Kemi Badenoch slams Keir Starmer over missing Mandelson docs ahead of PMQs
Badenoch vows to expose PM on secret Mandelson files
Conservative leader Kemi Badenoch is shaking up Westminster again. She’s demanding answers on why crucial documents promised by Sir Keir Starmer about Lord Mandelson’s dodgy US ambassador gig remain under wraps.
During a nostalgic trip to a McDonald’s kitchen in Ruislip, north-west London, Badenoch fired up her attack. She says she’ll grill the Prime Minister at Wednesday’s PMQs over the Cabinet Office’s slow-walking of the file release.
The papers are supposed to reveal how Mandelson landed the role despite his murky links to convicted paedophile Jeffrey Epstein.
“Tomorrow at Prime Minister’s Questions, the Prime Minister will need to explain why the documents he promised to release last week have not turned up yet,” Badenoch warned.
She added, “What are they covering up? The Cabinet Office has told ministers not to release their text messages like the Health Secretary. Wes Streeting did. There’s something they’re trying to hide, and I’m going to get to the bottom of it.”

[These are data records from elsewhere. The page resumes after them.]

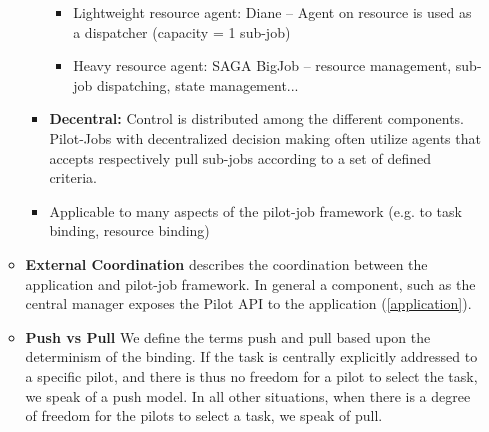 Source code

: \documentclass[]{article}
\begin{document}
\begin{itemize}
\begin{itemize}
\begin{itemize}
\begin{itemize}
                         \item Lightweight resource agent: Diane -- Agent on 
                         resource is used as a dispatcher (capacity = 1 sub-job)
                         \item Heavy resource agent: SAGA BigJob -- resource 
                         management, sub-job dispatching, state management...
                 \end{itemize}
				\item \textbf{Decentral:} Control is distributed among the 
				different components. Pilot-Jobs with decentralized decision 
				making often utilize agents that accepts respectively pull 
				sub-jobs according to a set of defined criteria.
				\item Applicable to many aspects of the pilot-job framework 
				(e.g. to task binding, resource binding)
			\end{itemize}		 
		 \item \textbf{External Coordination} describes the coordination between 
		 the application and pilot-job framework. In general a component, such 
		 as the central manager exposes the Pilot API to the  application 
		 (\ref{application}). 
		\item \textbf{Push vs Pull} We define the terms push and pull 
				based upon the determinism of the binding. If the task is 
				centrally explicitly addressed to a specific pilot, and there is 
				thus no freedom for a pilot to select the task, we speak of a 
				push model. In all other situations, when there is a 
            	degree of freedom for the pilots to select a task, we speak of 
            	pull.
		



\end{itemize}
\end{itemize}
\end{document}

‘Starmer in deep trouble’ – Badenoch on Labour chaos
But Badenoch didn’t stop at the Mandelson files. Fresh from flipping a sausage McMuffin and a hash brown — her first time back in a McDonald’s kitchen in 30 years — she slammed Sir Keir’s wobbling leadership.

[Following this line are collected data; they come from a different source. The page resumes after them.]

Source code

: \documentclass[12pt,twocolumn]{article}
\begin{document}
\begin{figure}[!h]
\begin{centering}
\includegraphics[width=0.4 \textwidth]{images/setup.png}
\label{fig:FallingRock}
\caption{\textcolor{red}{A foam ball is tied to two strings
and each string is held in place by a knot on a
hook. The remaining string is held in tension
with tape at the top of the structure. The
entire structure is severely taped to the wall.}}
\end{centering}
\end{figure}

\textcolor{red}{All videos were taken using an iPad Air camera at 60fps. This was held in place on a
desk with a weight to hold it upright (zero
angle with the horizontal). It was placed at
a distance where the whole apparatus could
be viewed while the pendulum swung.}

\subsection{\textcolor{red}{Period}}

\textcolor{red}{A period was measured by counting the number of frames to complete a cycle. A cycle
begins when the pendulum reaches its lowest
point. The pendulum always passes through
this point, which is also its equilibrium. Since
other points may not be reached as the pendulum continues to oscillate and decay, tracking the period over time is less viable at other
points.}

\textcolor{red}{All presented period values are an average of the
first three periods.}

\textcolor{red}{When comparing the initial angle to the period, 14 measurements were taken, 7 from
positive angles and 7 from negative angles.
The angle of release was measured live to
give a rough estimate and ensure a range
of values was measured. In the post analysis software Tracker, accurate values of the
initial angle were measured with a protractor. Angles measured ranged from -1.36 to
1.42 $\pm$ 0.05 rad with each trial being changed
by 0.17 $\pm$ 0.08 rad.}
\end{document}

“The Scottish Labour leader Anas Sarwar said the quiet bit out loud. Labour MPs and the Labour Party have lost confidence in their leader,” she said.

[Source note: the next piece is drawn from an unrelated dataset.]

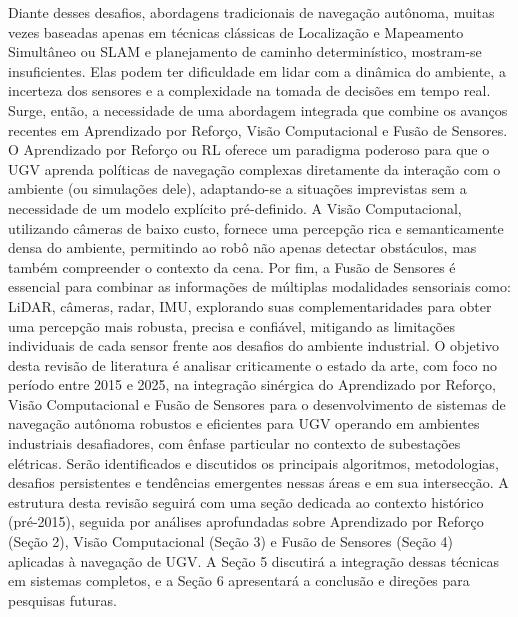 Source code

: Diante desses desafios, abordagens tradicionais de navegação autônoma, muitas vezes baseadas apenas em técnicas clássicas de Localização e Mapeamento Simultâneo ou \ac{SLAM} e planejamento de caminho determinístico, mostram-se insuficientes. Elas podem ter dificuldade em lidar com a dinâmica do ambiente, a incerteza dos sensores e a complexidade na tomada de decisões em tempo real. Surge, então, a necessidade de uma abordagem integrada que combine os avanços recentes em Aprendizado por Reforço, Visão Computacional e Fusão de Sensores. O Aprendizado por Reforço ou \ac{RL} oferece um paradigma poderoso para que o \ac{UGV} aprenda políticas de navegação complexas diretamente da interação com o ambiente (ou simulações dele), adaptando-se a situações imprevistas sem a necessidade de um modelo explícito pré-definido. A Visão Computacional, utilizando câmeras de baixo custo, fornece uma percepção rica e semanticamente densa do ambiente, permitindo ao robô não apenas detectar obstáculos, mas também compreender o contexto da cena. Por fim, a Fusão de Sensores é essencial para combinar as informações de múltiplas modalidades sensoriais como: \ac{LiDAR}, câmeras, radar, \ac{IMU}, explorando suas complementaridades para obter uma percepção mais robusta, precisa e confiável, mitigando as limitações individuais de cada sensor frente aos desafios do ambiente industrial.
O objetivo desta revisão de literatura é analisar criticamente o estado da arte, com foco no período entre 2015 e 2025, na integração sinérgica do Aprendizado por Reforço, Visão Computacional e Fusão de Sensores para o desenvolvimento de sistemas de navegação autônoma robustos e eficientes para \ac{UGV} operando em ambientes industriais desafiadores, com ênfase particular no contexto de subestações elétricas. Serão identificados e discutidos os principais algoritmos, metodologias, desafios persistentes e tendências emergentes nessas áreas e em sua intersecção. A estrutura desta revisão seguirá com uma seção dedicada ao contexto histórico (pré-2015), seguida por análises aprofundadas sobre Aprendizado por Reforço (Seção 2), Visão Computacional (Seção 3) e Fusão de Sensores (Seção 4) aplicadas à navegação de \ac{UGV}. A Seção 5 discutirá a integração dessas técnicas em sistemas completos, e a Seção 6 apresentará a conclusão e direções para pesquisas futuras.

Badenoch reckons Labour MPs are too scared to move against Starmer, worried about their own jobs, giving him a temporary “stay of execution.”
“The sad thing is that the country is suffering from not being governed at all,” she concluded.
Mandelson saga deepens amid Labour turmoil
Starmer got a brief reprieve on Monday when Labour ministers publicly backed him despite the swirling Mandelson-Epstein scandal. But the mystery over the delayed documents promised last week refuses to go away.
The files are key to uncovering how one of Labour’s most controversial figures landed a top US ambassador role — and what the government might be desperate to keep hidden.